↓↓↓

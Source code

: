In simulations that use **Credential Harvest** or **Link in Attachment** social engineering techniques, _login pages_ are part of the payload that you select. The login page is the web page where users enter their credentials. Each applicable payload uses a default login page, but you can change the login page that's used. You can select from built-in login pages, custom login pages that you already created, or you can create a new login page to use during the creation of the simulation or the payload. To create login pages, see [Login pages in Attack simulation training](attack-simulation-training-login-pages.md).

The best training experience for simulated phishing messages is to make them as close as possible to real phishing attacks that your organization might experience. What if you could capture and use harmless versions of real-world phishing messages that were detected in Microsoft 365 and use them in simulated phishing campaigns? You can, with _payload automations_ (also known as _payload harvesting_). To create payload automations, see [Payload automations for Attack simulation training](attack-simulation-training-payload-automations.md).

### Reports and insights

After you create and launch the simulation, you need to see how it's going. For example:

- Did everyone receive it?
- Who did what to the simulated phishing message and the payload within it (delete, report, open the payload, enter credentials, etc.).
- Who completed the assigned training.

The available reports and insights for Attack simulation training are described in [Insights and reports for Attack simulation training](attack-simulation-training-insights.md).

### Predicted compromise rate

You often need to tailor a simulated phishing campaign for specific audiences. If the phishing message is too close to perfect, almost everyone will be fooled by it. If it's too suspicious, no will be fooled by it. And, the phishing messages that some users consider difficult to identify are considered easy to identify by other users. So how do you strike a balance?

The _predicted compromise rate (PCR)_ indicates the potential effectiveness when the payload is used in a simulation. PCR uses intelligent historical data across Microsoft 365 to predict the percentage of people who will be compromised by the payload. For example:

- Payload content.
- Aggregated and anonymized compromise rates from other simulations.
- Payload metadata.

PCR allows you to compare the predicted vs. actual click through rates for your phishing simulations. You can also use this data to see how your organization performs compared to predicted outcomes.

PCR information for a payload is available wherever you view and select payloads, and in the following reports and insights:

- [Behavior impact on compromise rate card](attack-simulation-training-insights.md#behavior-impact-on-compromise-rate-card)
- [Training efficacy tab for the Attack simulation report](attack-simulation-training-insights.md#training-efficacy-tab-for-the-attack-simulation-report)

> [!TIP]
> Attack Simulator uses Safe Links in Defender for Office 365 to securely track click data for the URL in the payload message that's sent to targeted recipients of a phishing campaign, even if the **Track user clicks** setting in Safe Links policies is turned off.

↑↑↑

> _YOUR TASK_: The answer must be the line containing "- [Training efficacy" and every line after it through the last line of the records above, repeated exactly.

> _ANSWER TO THE EXERCISE_:
- [Training efficacy tab for the Attack simulation report](attack-simulation-training-insights.md#training-efficacy-tab-for-the-attack-simulation-report)

> [!TIP]
> Attack Simulator uses Safe Links in Defender for Office 365 to securely track click data for the URL in the payload message that's sent to targeted recipients of a phishing campaign, even if the **Track user clicks** setting in Safe Links policies is turned off.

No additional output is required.